• _ACTION ITEM_:
Starting at the first line of the data, print each line verbatim up to and including the line bearing "to identify both", omitting pictures.
*** Opening EXERCISE DATA ***
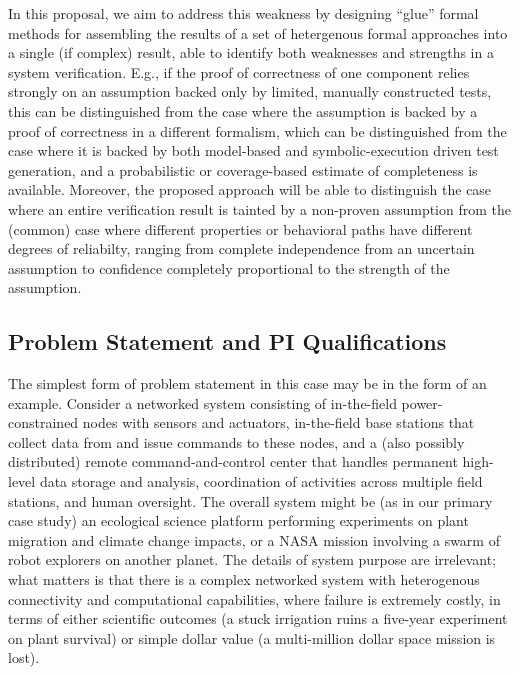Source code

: In this proposal, we aim to address this weakness by designing
``glue'' formal methods for assembling the results of a set of
hetergenous formal approaches into a single (if complex) result, able
to identify both weaknesses and strengths in a system verification.
E.g., if the proof of correctness of one component relies strongly on
an assumption backed only by limited, manually constructed tests, this
can be distinguished from the case where the assumption is backed by a
proof of correctness in a different formalism, which can be
distinguished from the case where it is backed by
both model-based and  symbolic-execution driven test generation, and
a probabilistic or coverage-based estimate of completeness is
available.  Moreover, the proposed approach will be able to distinguish the case
where an entire verification result is tainted by a non-proven
assumption from the (common) case where different properties or
behavioral paths have different degrees of reliabilty, ranging from
complete independence from an uncertain assumption to confidence
completely proportional to the strength of the assumption.


\subsection{Problem Statement and PI Qualifications}

The simplest form of problem statement in this case may be in the form
of an example.  Consider a networked system consisting of in-the-field
power-constrained 
nodes with sensors and actuators, in-the-field base stations that
collect data from and issue commands to these nodes, and a (also
possibly distributed) remote command-and-control center that handles
permanent high-level data storage and analysis, coordination of activities across
multiple field stations, and human oversight.  The overall system might be
(as in our primary case study) an ecological science 
platform performing experiments on plant migration and climate change
impacts, or a NASA mission involving a swarm of robot explorers on
another planet.  The details of system purpose are irrelevant; what
matters is that there is a complex networked system with heterogenous
connectivity and computational capabilities, where failure is
extremely costly, in terms of either scientific outcomes (a stuck
irrigation ruins a five-year experiment on plant survival) or simple
dollar value (a multi-million dollar space mission is lost).

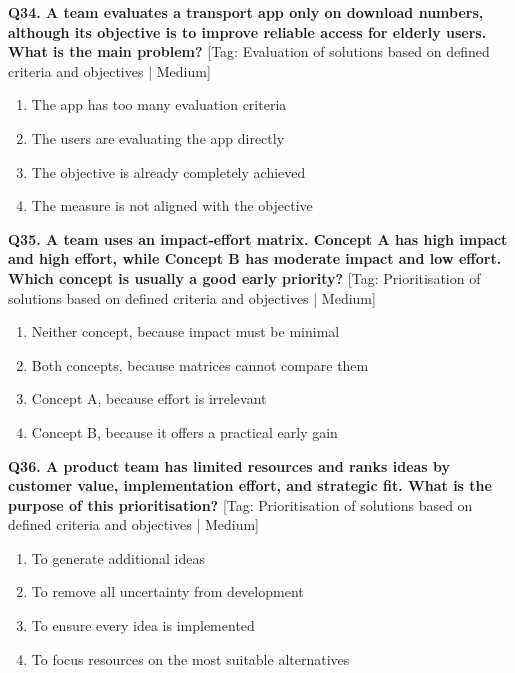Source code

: \noindent\textbf{Q34. A team evaluates a transport app only on download numbers, although its objective is to improve reliable access for elderly users. What is the main problem?} \hfill [Tag: Evaluation of solutions based on defined criteria and objectives | Medium]
\begin{enumerate}[label=(\alph*),topsep=2pt,itemsep=1pt,partopsep=0pt,parsep=0pt]
    \item {The app has too many evaluation criteria}
    \item {The users are evaluating the app directly}
    \item {The objective is already completely achieved}
    \item {The measure is not aligned with the objective}
\end{enumerate}
\vspace{2mm}

\noindent\textbf{Q35. A team uses an impact-effort matrix. Concept A has high impact and high effort, while Concept B has moderate impact and low effort. Which concept is usually a good early priority?} \hfill [Tag: Prioritisation of solutions based on defined criteria and objectives | Medium]
\begin{enumerate}[label=(\alph*),topsep=2pt,itemsep=1pt,partopsep=0pt,parsep=0pt]
    \item {Neither concept, because impact must be minimal}
    \item {Both concepts, because matrices cannot compare them}
    \item {Concept A, because effort is irrelevant}
    \item {Concept B, because it offers a practical early gain}
\end{enumerate}
\vspace{2mm}

\noindent\textbf{Q36. A product team has limited resources and ranks ideas by customer value, implementation effort, and strategic fit. What is the purpose of this prioritisation?} \hfill [Tag: Prioritisation of solutions based on defined criteria and objectives | Medium]
\begin{enumerate}[label=(\alph*),topsep=2pt,itemsep=1pt,partopsep=0pt,parsep=0pt]
    \item {To generate additional ideas}
    \item {To remove all uncertainty from development}
    \item {To ensure every idea is implemented}
    \item {To focus resources on the most suitable alternatives}
\end{enumerate}
\vspace{2mm}

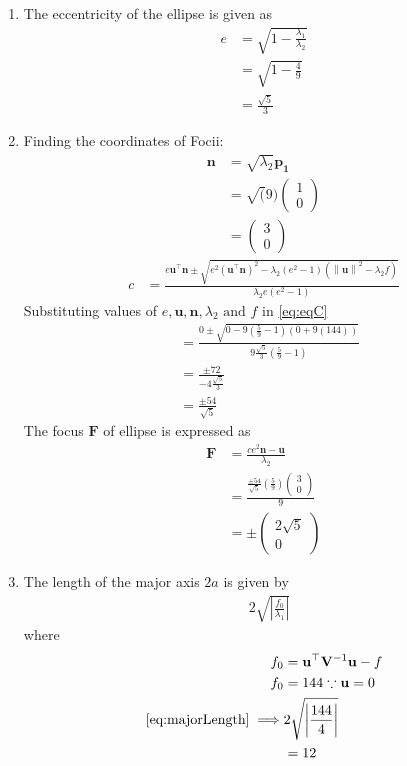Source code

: \documentclass[12pt]{article}
\providecommand{\brak}[1]{\ensuremath{\left(#1\right)}}
\providecommand{\norm}[1]{\left\lVert#1\right\rVert}
\providecommand{\abs}[1]{\left\vert#1\right\vert}
\newcommand{\myvec}[1]{\ensuremath{\begin{pmatrix}#1\end{pmatrix}}}
\let\vec\mathbf
\begin{document}
\begin{enumerate}
\begin{enumerate}
\item The eccentricity of the ellipse is given as  
\begin{align}
	e &= \sqrt{1-\frac{\lambda_1}{\lambda_2}} \\
	  &= \sqrt{1-\frac{4}{9}} \\
          &= \frac{\sqrt{5}}{3}
\end{align}
\item Finding the coordinates of Focii: 
\begin{align}
	\vec{n} &= \sqrt{\lambda_2}\vec{p_1} \\
	&= \sqrt(9)\myvec{1 \\ 0} \\
	\label{eq:eqN}
	&= \myvec{3 \\ 0} 
\end{align}
\begin{align}
	\label{eq:eqC}
	c  &=    \frac{e\vec{u}^{\top}\vec{n} \pm \sqrt{e^2\brak{\vec{u}^{\top}\vec{n}}^2-\lambda_2\brak{e^2-1}\brak{\norm{\vec{u}}^2 - \lambda_2 f}}}{\lambda_2e\brak{e^2-1}} 
\end{align}
Substituting values of $e, \vec{u}, \vec{n}, \lambda_2 \text{ and } f$ in \eqref{eq:eqC}
\begin{align}
	&=    \frac{0 \pm \sqrt{0-9\brak{\frac{5}{9}-1}\brak{{0 + 9\brak{144}}}}}{9\frac{\sqrt{5}}{3}\brak{\frac{5}{9}-1}} \\ 
	&=    \frac{ \pm 72}{-4\frac{\sqrt{5}}{3}}  \\ 
	&=    \frac{ \pm 54}{\sqrt{5}} 
\end{align}
The focus $\vec{F}$ of ellipse is expressed as
\begin{align}
	\vec{F} &= \frac{ce^2\vec{n}-\vec{u}}{\lambda_2} \\
	&= \frac{\frac{ \pm 54}{\sqrt{5}} \brak{\frac{5}{9}}\myvec{3 \\0}}{9} \\
	&= \pm \myvec{2\sqrt{5} \\ 0}
\end{align}
\item  The length of the major axis $2a$ is given by
\begin{align}
	\label{eq:majorLength}
	& 2\sqrt{\abs{\frac{f_0}{\lambda_1}}}
\end{align}
where
\begin{align}
	 f_0 &= \vec{u}^\top\vec{V}^{-1}\vec{u}-f \\
	 f_0 &= 144 \because \vec{u} = 0 \\
	\eqref{eq:majorLength} \implies  & 2\sqrt{\abs{\frac{144}{4}}}\\
	&= 12
\end{align}


\end{enumerate}
\end{enumerate}
\end{document}

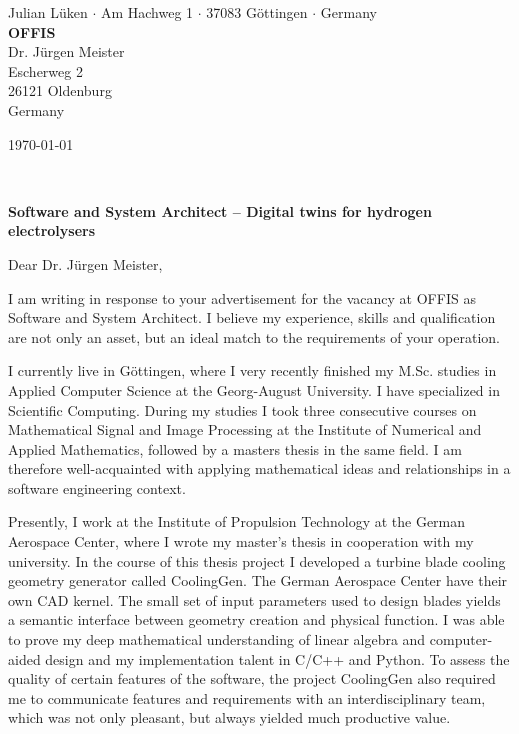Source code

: \documentclass[a4paper, 10pt]{article}
\newcommand{\myFirstName}{Julian}
\newcommand{\myLastName}{Lüken}
\newcommand{\myStreet}{Am Hachweg 1}
\newcommand{\myCity}{37083 Göttingen}
\newcommand{\myCountry}{Germany}
\newcommand{\myRecipient}{
		\textbf{OFFIS}\\
		Dr. Jürgen Meister\\
		Escherweg 2\\
		26121 Oldenburg\\
		Germany
}
\newcommand{\myName}{\myFirstName{} \myLastName}
\newcommand{\myHalfSpace}{1em}
\begin{document}
\begin{center}

	\noindent
	\begin{minipage}{\textwidth}
		\flushleft
		\scriptsize \myName{} $\cdot$ \myStreet{} $\cdot$ \myCity{} $\cdot$ \myCountry\\
		\normalsize \myRecipient
	\end{minipage}

	\vspace{4em}
	\flushright
	\begin{minipage}{\textwidth}
		\flushright
		\today
	\end{minipage}\\[\myHalfSpace]
	\flushleft
	\begin{minipage}{\textwidth}
		\flushleft
		\textbf{Software and System Architect -- Digital twins for hydrogen electrolysers}
	\end{minipage}
\end{center}
\setlength{\parindent}{0pt}
\vspace{\myHalfSpace}
Dear Dr. Jürgen Meister,

I am writing in response to your advertisement for the vacancy at OFFIS as Software and System Architect. I believe my experience, skills and qualification are not only an asset, but an ideal match to the requirements of your operation.

I currently live in Göttingen, where I very recently finished my M.Sc. studies in Applied Computer Science at the Georg-August University. I have specialized in Scientific Computing. During my studies I took three consecutive courses on Mathematical Signal and Image Processing at the Institute of Numerical and Applied Mathematics, followed by a masters thesis in the same field. I am therefore well-acquainted with applying mathematical ideas and relationships in a software engineering context.

Presently, I work at the Institute of Propulsion Technology at the German Aerospace Center, where I wrote my master's thesis in cooperation with my university. In the course of this thesis project I developed a turbine blade cooling geometry generator called CoolingGen. The German Aerospace Center have their own CAD kernel. The small set of input parameters used to design blades yields a semantic interface between geometry creation and physical function. I was able to prove my deep mathematical understanding of linear algebra and computer-aided design and my implementation talent in C/C++ and Python. To assess the quality of certain features of the software, the project CoolingGen also required me to communicate features and requirements with an interdisciplinary team, which was not only pleasant, but always yielded much productive value. 
\end{document}
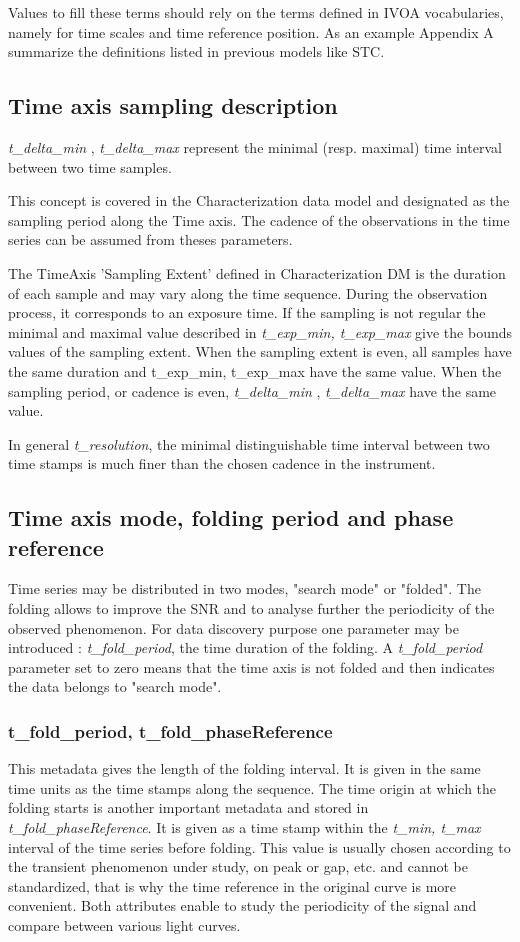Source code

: \documentclass[11pt,a4paper]{ivoa}
\begin{document}
Values to fill these terms should rely on the terms defined in IVOA vocabularies, namely for  time scales and time reference position.
As an example Appendix A summarize the definitions listed in previous models like STC.

\subsection{Time axis sampling description}
\emph{t\_delta\_min }, \emph{t\_delta\_max}  represent the minimal (resp. maximal) time interval between two time samples.

This concept is covered in the Characterization data model \citep{2008ivoa.spec.0325L} and designated as the sampling period along the Time axis.
The cadence of the observations in the time series can be assumed from theses parameters.

 The TimeAxis 'Sampling Extent' defined in Characterization DM is the duration of each sample and may vary along the time sequence.
 During the observation process, it corresponds to an exposure time.
 If the sampling is not regular the minimal and maximal value described in \emph{ t\_exp\_min, t\_exp\_max} give the bounds values of the sampling extent.
When the sampling extent is even, all samples have the same duration and  t\_exp\_min, t\_exp\_max have the same value.
When the sampling period, or cadence  is even, \emph{t\_delta\_min }, \emph{t\_delta\_max} have the same value.

In general \emph{t\_resolution}, the minimal distinguishable time interval between two time stamps is  much finer than the chosen cadence in the instrument.  %

\subsection{Time axis mode, folding period  and phase reference}
Time series may be distributed in two modes, "search mode" or "folded".
The folding allows to improve the SNR and to analyse further the periodicity of the observed phenomenon.
For data discovery  purpose one parameter may be introduced : \emph{t\_fold\_period}, the time duration of the folding.
A \emph{t\_fold\_period} parameter set to zero means that the time axis is not folded  and then indicates the data belongs to "search mode".

\subsubsection{ t\_fold\_period,  t\_fold\_phaseReference}
This metadata gives the length  of the folding interval. It is given in the same time units as the time stamps along the sequence.
The time origin at which the folding starts is another important metadata and stored in
\emph{t\_fold\_phaseReference}. It is given as a time stamp within the \emph{t\_min, t\_max} interval of the time series before folding.
This value is usually chosen according to the transient phenomenon under study, on peak or gap, etc.  and cannot be standardized, that is why the time reference in the original curve is more convenient.
Both attributes enable to study the periodicity of the signal and compare between various light curves.
\end{document}
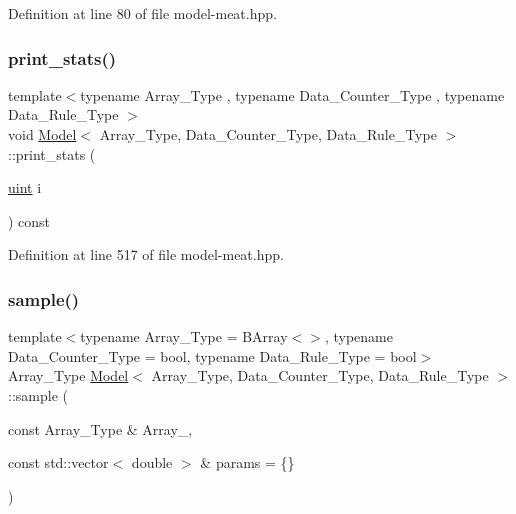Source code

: Definition at line 80 of file model-\/meat.\+hpp.

\mbox{\label{class_model_ac00b5c6a1446ad00fdf1d92c9cb1df3c}} 
\subsubsection{\texorpdfstring{print\+\_\+stats()}{print\_stats()}}
{\footnotesize\ttfamily template$<$typename Array\+\_\+\+Type , typename Data\+\_\+\+Counter\+\_\+\+Type , typename Data\+\_\+\+Rule\+\_\+\+Type $>$ \\
void \hyperlink{class_model}{Model}$<$ Array\+\_\+\+Type, Data\+\_\+\+Counter\+\_\+\+Type, Data\+\_\+\+Rule\+\_\+\+Type $>$\+::print\+\_\+stats (\begin{DoxyParamCaption}\item[{\hyperlink{typedefs_8hpp_a91ad9478d81a7aaf2593e8d9c3d06a14}{uint}}]{i }\end{DoxyParamCaption}) const\hspace{0.3cm}{\ttfamily [inline]}}



Definition at line 517 of file model-\/meat.\+hpp.

\mbox{\label{class_model_a59e37db45e1751a6205db129a5c114c1}} 
\subsubsection{\texorpdfstring{sample()}{sample()}\hspace{0.1cm}{\footnotesize\ttfamily [1/2]}}
{\footnotesize\ttfamily template$<$typename Array\+\_\+\+Type = B\+Array$<$$>$, typename Data\+\_\+\+Counter\+\_\+\+Type = bool, typename Data\+\_\+\+Rule\+\_\+\+Type = bool$>$ \\
Array\+\_\+\+Type \hyperlink{class_model}{Model}$<$ Array\+\_\+\+Type, Data\+\_\+\+Counter\+\_\+\+Type, Data\+\_\+\+Rule\+\_\+\+Type $>$\+::sample (\begin{DoxyParamCaption}\item[{const Array\+\_\+\+Type \&}]{Array\+\_\+,  }\item[{const std\+::vector$<$ double $>$ \&}]{params = {\ttfamily \{\}} }\end{DoxyParamCaption})}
*** Closing EXERCISE DATA ***
• _WORKED SOLUTION_:
Source code

: In this proposal, we aim to address this weakness by designing
``glue'' formal methods for assembling the results of a set of
hetergenous formal approaches into a single (if complex) result, able
to identify both weaknesses and strengths in a system verification.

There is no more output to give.